Fleuron français du luxe, les Tanneries Roux, spécialistes du cuir de veau, se sont positionnées à la pointe des préoccupations environnementales et sociétales. Une démarche qui leur a permis de devenir la première tannerie française à obtenir la certification du Leather Working Group (LWG), organisation internationale qui vise à améliorer l’impact environnemental de l’industrie du cuir. Michèle Baudens, la Directrice Commerciale, insiste sur le fait que le processus de certification LWG a impulsé dans l’entreprise une nouvelle façon d’être et pas seulement de faire, qui va bien au-delà. L’entreprise, entrée dans le giron du groupe LVMH en 2012, s’attache tout autant aux conditions d’élevage et d’abattage des bêtes qu’aux procédés utilisés dans le traitement des peaux, au respect de normes environnementales strictes ou l’amélioration des conditions de travail des salariés. Les tanneries ont mené un travail important avec leurs fournisseurs de peaux autour du bien-être animal. Parce qu’un animal bien nourri et bien soigné garantit non seulement une viande plus saine mais aussi des peaux plus belles. Afin de contrôler la provenance et de s’assurer de la traçabilité totale et du bien-être animal, elles privilégient les échanges directs avec de grands abattoirs français.

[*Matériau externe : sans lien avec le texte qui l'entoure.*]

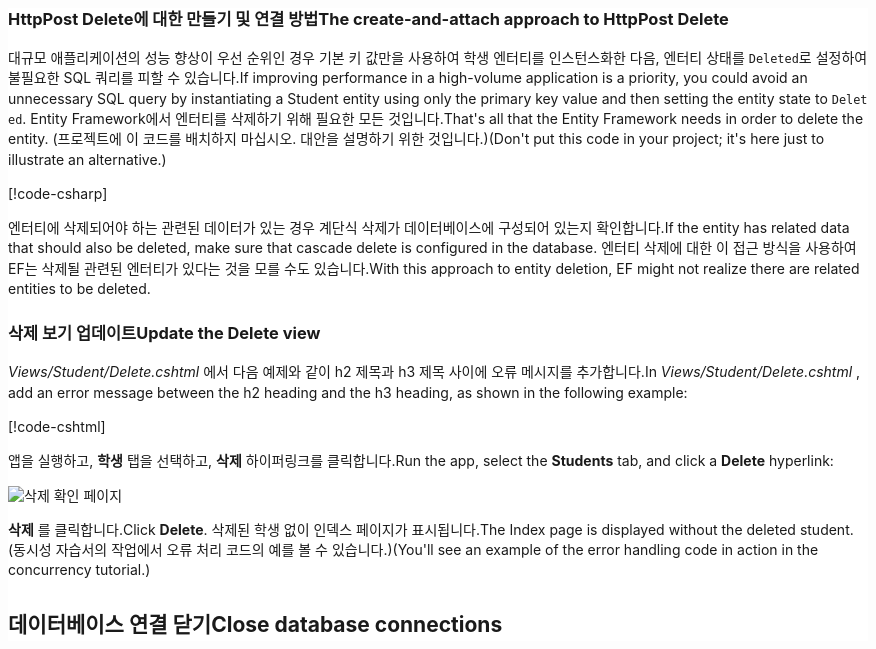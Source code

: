 ### <a name="the-create-and-attach-approach-to-httppost-delete"></a><span data-ttu-id="7d25d-272">HttpPost Delete에 대한 만들기 및 연결 방법</span><span class="sxs-lookup"><span data-stu-id="7d25d-272">The create-and-attach approach to HttpPost Delete</span></span>

<span data-ttu-id="7d25d-273">대규모 애플리케이션의 성능 향상이 우선 순위인 경우 기본 키 값만을 사용하여 학생 엔터티를 인스턴스화한 다음, 엔터티 상태를 `Deleted`로 설정하여 불필요한 SQL 쿼리를 피할 수 있습니다.</span><span class="sxs-lookup"><span data-stu-id="7d25d-273">If improving performance in a high-volume application is a priority, you could avoid an unnecessary SQL query by instantiating a Student entity using only the primary key value and then setting the entity state to `Deleted`.</span></span> <span data-ttu-id="7d25d-274">Entity Framework에서 엔터티를 삭제하기 위해 필요한 모든 것입니다.</span><span class="sxs-lookup"><span data-stu-id="7d25d-274">That's all that the Entity Framework needs in order to delete the entity.</span></span> <span data-ttu-id="7d25d-275">(프로젝트에 이 코드를 배치하지 마십시오. 대안을 설명하기 위한 것입니다.)</span><span class="sxs-lookup"><span data-stu-id="7d25d-275">(Don't put this code in your project; it's here just to illustrate an alternative.)</span></span>

[!code-csharp[](intro/samples/cu/Controllers/StudentsController.cs?name=snippet_DeleteWithoutReadFirst&highlight=7-8)]

<span data-ttu-id="7d25d-276">엔터티에 삭제되어야 하는 관련된 데이터가 있는 경우 계단식 삭제가 데이터베이스에 구성되어 있는지 확인합니다.</span><span class="sxs-lookup"><span data-stu-id="7d25d-276">If the entity has related data that should also be deleted, make sure that cascade delete is configured in the database.</span></span> <span data-ttu-id="7d25d-277">엔터티 삭제에 대한 이 접근 방식을 사용하여 EF는 삭제될 관련된 엔터티가 있다는 것을 모를 수도 있습니다.</span><span class="sxs-lookup"><span data-stu-id="7d25d-277">With this approach to entity deletion, EF might not realize there are related entities to be deleted.</span></span>

### <a name="update-the-delete-view"></a><span data-ttu-id="7d25d-278">삭제 보기 업데이트</span><span class="sxs-lookup"><span data-stu-id="7d25d-278">Update the Delete view</span></span>

<span data-ttu-id="7d25d-279">*Views/Student/Delete.cshtml* 에서 다음 예제와 같이 h2 제목과 h3 제목 사이에 오류 메시지를 추가합니다.</span><span class="sxs-lookup"><span data-stu-id="7d25d-279">In *Views/Student/Delete.cshtml* , add an error message between the h2 heading and the h3 heading, as shown in the following example:</span></span>

[!code-cshtml[](intro/samples/cu/Views/Students/Delete.cshtml?range=7-9&highlight=2)]

<span data-ttu-id="7d25d-280">앱을 실행하고, **학생** 탭을 선택하고, **삭제** 하이퍼링크를 클릭합니다.</span><span class="sxs-lookup"><span data-stu-id="7d25d-280">Run the app, select the **Students** tab, and click a **Delete** hyperlink:</span></span>

![삭제 확인 페이지](crud/_static/student-delete.png)

<span data-ttu-id="7d25d-282">**삭제** 를 클릭합니다.</span><span class="sxs-lookup"><span data-stu-id="7d25d-282">Click **Delete**.</span></span> <span data-ttu-id="7d25d-283">삭제된 학생 없이 인덱스 페이지가 표시됩니다.</span><span class="sxs-lookup"><span data-stu-id="7d25d-283">The Index page is displayed without the deleted student.</span></span> <span data-ttu-id="7d25d-284">(동시성 자습서의 작업에서 오류 처리 코드의 예를 볼 수 있습니다.)</span><span class="sxs-lookup"><span data-stu-id="7d25d-284">(You'll see an example of the error handling code in action in the concurrency tutorial.)</span></span>

## <a name="close-database-connections"></a><span data-ttu-id="7d25d-285">데이터베이스 연결 닫기</span><span class="sxs-lookup"><span data-stu-id="7d25d-285">Close database connections</span></span>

« La traçabilité en tant qu’outil pour la maîtrise de la bientraitance animale est un élément clé. Nous venons de nous équiper du système de marquage laser des peaux, unique au monde, développé par CTC (Comité Professionnel de Développement Économique Cuir, Chaussure, Maroquinerie, Ganterie) pour garantir l’innocuité », rappelle Jean-Christophe Muller, Directeur Général des Tanneries Haas. Stratégiquement établie dans la vallée de l’Arno, La Patrie srl se concentre, elle, sur un marché de niche, les précieuses peausseries d’alligator, qu’elle a à cœur de travailler dans le respect du bien-être animal et de l’environnement. L’an dernier, la tannerie s’est vue auréolée de la certification « Gold » par le Leather Working Group, une première en Italie récompensant une activité de cuirs exotiques. La récente structure, inaugurée en 2016, manie l’art de l’ennoblissement de l’alligator étasunien, pour la quasi exclusivité (85% de la production de l’usine). Une stratégie qui lui offre la latitude de renforcer la maîtrise de sa chaîne des fermes partenaires à l’arrivée des peaux salées jusqu’à la livraison du cuir fini. La Patrie se fournit strictement auprès des établissements membres de l’International Crocodilian Farmers Association (ICFA, l’association internationale des éleveurs de crocodiliens) qui fédère une douzaine d’entités. L’entreprise est ainsi en mesure de retracer toutes les étapes de transformation de la peau jusqu’à l’origine de la matière première et du lieu d’abattage.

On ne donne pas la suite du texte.